Les premières expériences d'empoissonnement de certains lacs alpins avec des ombles chevalier, assez faciles à transporter, pourraient être assez anciennes.
"À l'époque, en 1500 déjà, sous les ordres de l'Empereur Maximilien, on apportait des poissons dans les lacs d'altitude. L'objectif était semble-t-il de contenir les carences alimentaires afin notamment de nourrir les bergers" explique David Doucende, chargé de mission à la Fédération de Pêche des Hautes-Alpes.

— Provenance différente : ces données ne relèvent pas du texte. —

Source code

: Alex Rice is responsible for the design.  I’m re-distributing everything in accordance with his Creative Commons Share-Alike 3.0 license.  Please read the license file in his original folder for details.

Pourtant, c'est essentiellement avec le développement de la pêche de loisirs ("halieutisme") que cette pratique s'est développée. Les alevins étaient transportés à dos d'hommes ou de mulets. Plus tard, et aujourd'hui encore, l'hélicoptère a permis d'aleviner des lacs à haute altitude.
Un des premiers alevinages connus au sein du Parc des Ecrins a été celui du lac Lauvitel (Bourg d'Oisans, Isère, 1495 m d'altitude) en 1770, il s'agissait de truites.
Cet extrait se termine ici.